What is needed —
Please work out how many lines in the entries contain "important", then give that number with nothing added.

********

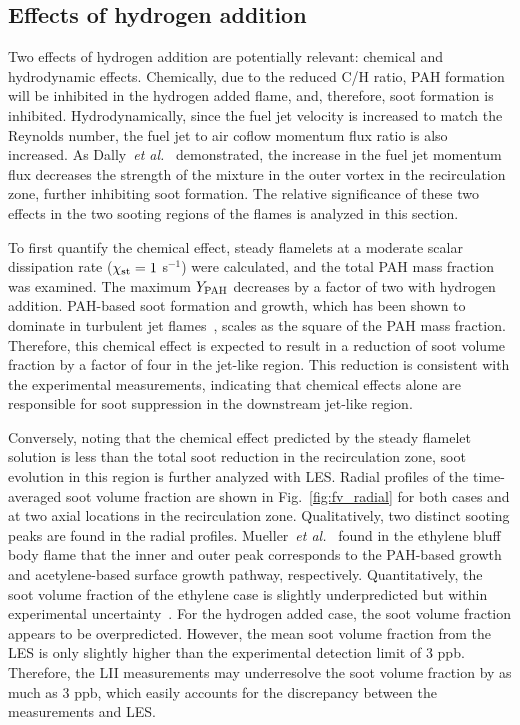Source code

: \documentclass{essci}
\begin{document}
\subsection{Effects of hydrogen addition}

Two effects of hydrogen addition are potentially relevant: chemical and hydrodynamic effects.  Chemically, due to the reduced C/H ratio, PAH formation will be inhibited in the hydrogen added flame, and, therefore, soot formation is inhibited.  Hydrodynamically, since the fuel jet velocity is increased to match the Reynolds number, the fuel jet to air coflow momentum flux ratio is also increased.  As Dally~\emph{et al.}~\cite{dally98b} demonstrated, the increase in the fuel jet momentum flux decreases the strength of the mixture in the outer vortex in the recirculation zone, further inhibiting soot formation.  The relative significance of these two effects in the two sooting regions of the flames is analyzed in this section.

To first quantify the chemical effect, steady flamelets at a moderate scalar dissipation rate ($\chi_{\rm st} = 1$ s$^{-1}$) were calculated, and the total PAH mass fraction was examined.  The maximum $Y_{\rm PAH}$ decreases by a factor of two with hydrogen addition.  PAH-based soot formation and growth, which has been shown to dominate in turbulent jet flames~\cite{attili15,mueller13}, scales as the square of the PAH mass fraction.  Therefore, this chemical effect is expected to result in a reduction of soot volume fraction by a factor of four in the jet-like region.  This reduction is consistent with the experimental measurements, indicating that chemical effects alone are responsible for soot suppression in the downstream jet-like region.

Conversely, noting that the chemical effect predicted by the steady flamelet solution is less than the total soot reduction in the recirculation zone, soot evolution in this region is further analyzed with LES.  Radial profiles of the time-averaged soot volume fraction are shown in Fig.~\ref{fig:fv_radial} for both cases and at two axial locations in the recirculation zone.  Qualitatively, two distinct sooting peaks are found in the radial profiles.  Mueller~\emph{et al.}~\cite{mueller13} found in the ethylene bluff body flame that the inner and outer peak corresponds to the PAH-based growth and acetylene-based surface growth pathway, respectively.  Quantitatively, the soot volume fraction of the ethylene case is slightly underpredicted but within experimental uncertainty~\cite{mueller13}.  For the hydrogen added case, the soot volume fraction appears to be overpredicted.  However, the mean soot volume fraction from the LES is only slightly higher than the experimental detection limit of 3 ppb.  Therefore, the LII measurements may underresolve the soot volume fraction by as much as 3 ppb, which easily accounts for the discrepancy between the measurements and LES.
\end{document}
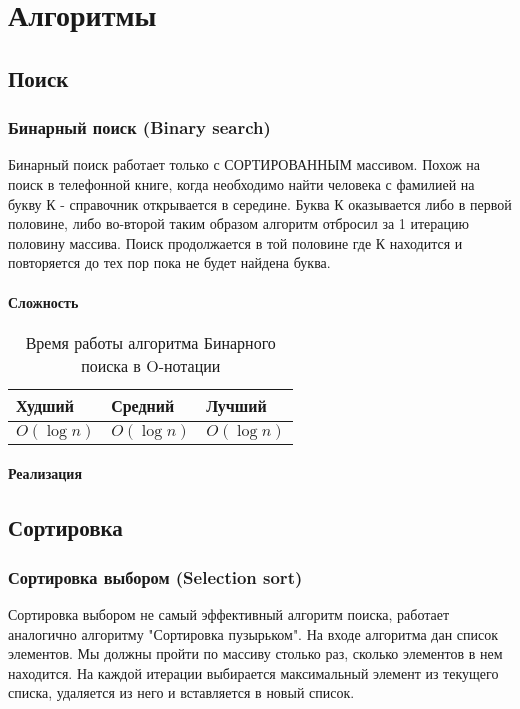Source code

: \chapter{Алгоритмы}

\section{Поиск}
\subsection{Бинарный поиск (Binary search) \label{search:binary}}

Бинарный поиск работает только с СОРТИРОВАННЫМ массивом. Похож на поиск в телефонной книге, когда необходимо найти человека с фамилией на букву К - справочник открывается в середине. Буква К оказывается либо в первой половине, либо во-второй таким образом алгоритм отбросил за 1 итерацию половину массива.
Поиск продолжается в той половине где К находится и повторяется до тех пор пока не будет найдена буква.

\subsubsection{Сложность}
\begin{table}[h!]
\caption{Время работы алгоритма Бинарного поиска в O-нотации}
\begin{tabular}{|l|l|l|}
\hline
Худший & Средний & Лучший \\ \hline
$ O(\log n) $ & $ O(\log n) $ & $ O(\log n) $ \\\hline
\end{tabular}
\end{table}

\subsubsection{Реализация}
\linenumbers
{}
\nolinenumbers	

\section{Сортировка}
\subsection{Сортировка выбором (Selection sort) \label{sort:select}}

Сортировка выбором не самый эффективный алгоритм поиска, работает аналогично алгоритму "Сортировка пузырьком". 
На входе алгоритма дан список элементов. Мы должны пройти по массиву столько раз, сколько элементов в нем находится. На каждой итерации выбирается максимальный элемент из текущего списка, удаляется из него и вставляется в новый список.

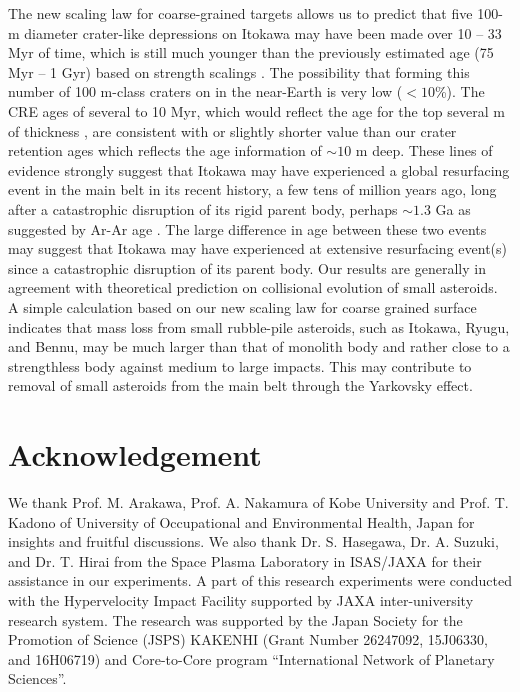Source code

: \documentclass[3p,authoryear]{elsarticle}
\begin{document}
The new scaling law for coarse-grained targets allows us to predict that five 100-m diameter crater-like depressions on Itokawa may have been made over 10 -- 33 Myr of time, which is still much younger than the previously estimated age (75 Myr -- 1 Gyr) based on strength scalings \citep{michel2009}.
The possibility that forming this number of 100 m-class craters on in the near-Earth is very low ($<10$\%).
The CRE ages of several to 10 Myr, which would reflect the age for the top several m of thickness \citep{nagao2011, meier2014, nishiizumi2015}, are consistent with or slightly shorter value than  our crater retention ages which reflects the age information of $\sim 10$ m deep.
These lines of evidence strongly suggest that Itokawa may have experienced a global resurfacing event in the main belt in its recent history, a few tens of million years ago, long after a catastrophic disruption of its rigid parent body, perhaps $\sim 1.3$ Ga as suggested by Ar-Ar age \citep{park2015}.
The large difference in age between these two events may suggest that Itokawa may have experienced at extensive resurfacing event(s) since a catastrophic disruption of its parent body.
Our results are generally in agreement with theoretical prediction on collisional evolution of small asteroids.
A simple calculation based on our new scaling law for coarse grained surface indicates that mass loss from small rubble-pile asteroids, such as Itokawa, Ryugu, and Bennu, may be much larger than that of monolith body and rather close to a strengthless body against medium to large impacts.
This may contribute to removal of small asteroids from the main belt through the Yarkovsky effect.

\section*{Acknowledgement}
We thank Prof. M. Arakawa, Prof. A. Nakamura of Kobe University and Prof. T. Kadono of University of Occupational and Environmental Health, Japan for insights and fruitful discussions. We also thank Dr. S. Hasegawa, Dr. A. Suzuki, and Dr. T. Hirai from the Space Plasma Laboratory in ISAS/JAXA for their assistance in our experiments. A part of this research experiments were conducted with the Hypervelocity Impact Facility supported by JAXA inter-university research system.
The research was supported by the Japan Society for the Promotion of Science (JSPS) KAKENHI (Grant Number 26247092, 15J06330, and 16H06719) and Core-to-Core program ``International Network of Planetary Sciences''.
\end{document}

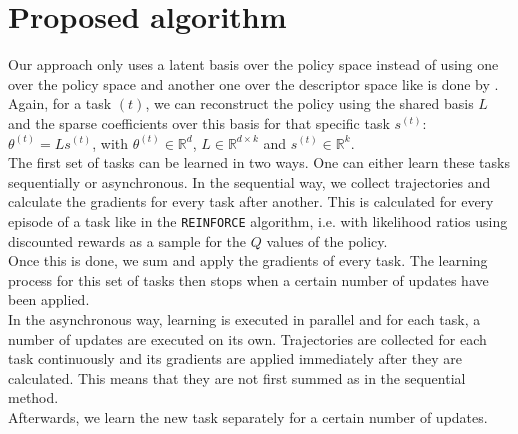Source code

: \documentclass[a4paper]{article}
\begin{document}
\section{Proposed algorithm}
Our approach only uses a latent basis over the policy space instead of using one over the policy space and another one over the descriptor space like is done by \cite{Isele2016UsingLearning}. Again, for a task $(t)$, we can reconstruct the policy using the shared basis $L$ and the sparse coefficients over this basis for that specific task $s^{(t)}$: $\theta^{(t)} = Ls^{(t)}$, with $\theta^{(t)} \in \mathbb{R}^d$, $L \in \mathbb{R}^{d \times k}$ and $s^{(t)} \in \mathbb{R}^k$.\\

The first set of tasks can be learned in two ways. One can either learn these tasks sequentially or asynchronous. In the sequential way, we collect trajectories and calculate the gradients for every task after another. This is calculated for every episode of a task like in the \texttt{REINFORCE} algorithm, i.e. with likelihood ratios using discounted rewards as a sample for the $Q$ values of the policy.\\
Once this is done, we sum and apply the gradients of every task. The learning process for this set of tasks then stops when a certain number of updates have been applied.\\
In the asynchronous way, learning is executed in parallel and for each task, a number of updates are executed on its own. Trajectories are collected for each task continuously and its gradients are applied immediately after they are calculated. This means that they are not first summed as in the sequential method.\\
Afterwards, we learn the new task separately for a certain number of updates.
\end{document}
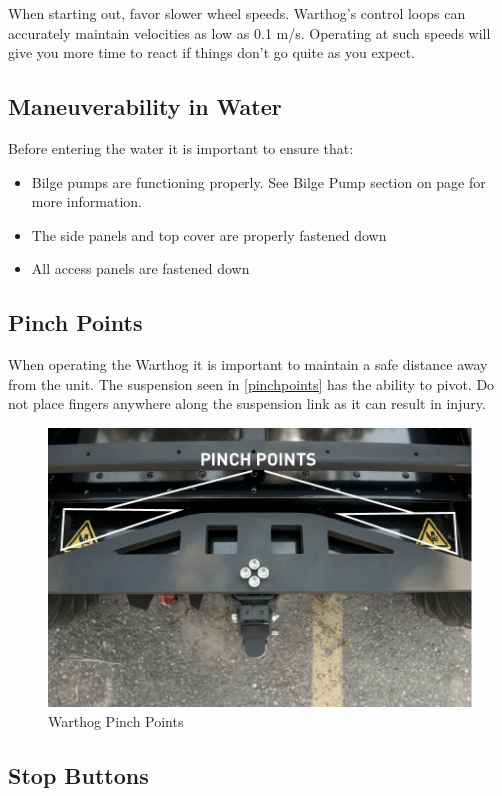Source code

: \documentclass[]{clearpath-latex/clearpath-manual}
\begin{document}
When starting out, favor slower wheel speeds. Warthog's control loops can accurately maintain velocities as low as 0.1 m/s. Operating at such speeds will give you more time to react if things don’t go quite as you expect.

\subsection{Maneuverability in Water}

Before entering the water it is important to ensure that:

\begin{itemize}[nolistsep]
  \item Bilge pumps are functioning properly.  See Bilge Pump section on page \pageref{bilgepumps} for more information.
  \item The side panels and top cover are properly fastened down
  \item All access panels are fastened down
\end{itemize}


\subsection{Pinch Points}

When operating the Warthog  it is important to maintain a safe distance away from the unit. The suspension seen in \autoref{pinchpoints} has the ability to pivot.  Do not place fingers anywhere along the suspension link as it can result in injury.

\begin{figure}[!htb]
  \centering
  \includegraphics[width=0.75\linewidth]{Warthog_pinch_points.jpg}
  \caption{Warthog Pinch Points}
  \label{pinchpoints}
\end{figure}

\pagebreak[4]
\subsection{Stop Buttons}
\end{document}
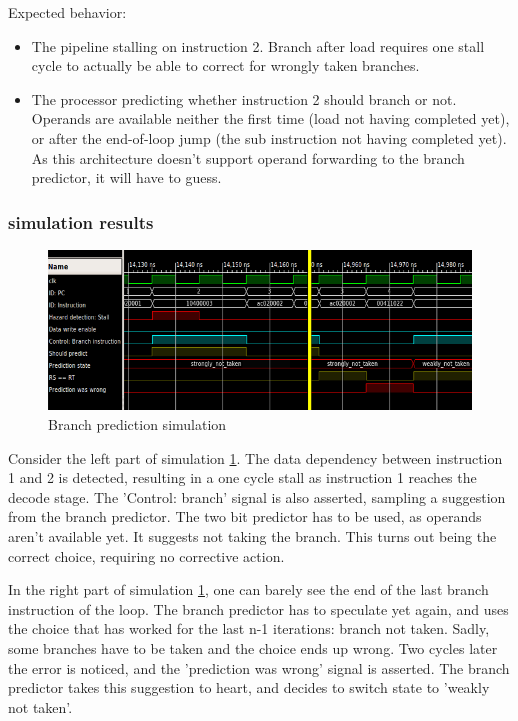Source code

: Expected behavior:
\begin{itemize}
  \item
    The pipeline stalling on instruction 2. Branch after load requires one stall cycle to actually be able to correct for wrongly taken branches.
  \item
    The processor predicting whether instruction 2 should branch or not.
    Operands are available neither the first time (load not having completed yet), or after the end-of-loop jump (the sub instruction not having completed yet).
    As this architecture doesn't support operand forwarding to the branch predictor, it will have to guess.
\end{itemize}

\subsubsection*{simulation results}

\begin{figure}[H]
  \begin{center}
    \includegraphics[width=\textwidth]{assets/branch-prediction.png}
  \end{center}
  \caption{Branch prediction simulation}
  \label{fig:simulate_branch_prediction}
\end{figure}

Consider the left part of simulation \ref{fig:simulate_branch_prediction}.
The data dependency between instruction 1 and 2 is detected, resulting in a one cycle stall as instruction 1 reaches the decode stage.
The 'Control: branch' signal is also asserted, sampling a suggestion from the branch predictor.
The two bit predictor has to be used, as operands aren't available yet. It suggests not taking the branch.
This turns out being the correct choice, requiring no corrective action.

In the right part of simulation \ref{fig:simulate_branch_prediction}, one can barely see the end of the last branch instruction of the loop.
The branch predictor has to speculate yet again, and uses the choice that has worked for the last n-1 iterations: branch not taken.
Sadly, some branches have to be taken and the choice ends up wrong.
Two cycles later the error is noticed, and the 'prediction was wrong' signal is asserted.
The branch predictor takes this suggestion to heart, and decides to switch state to 'weakly not taken'.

********

Task response —
2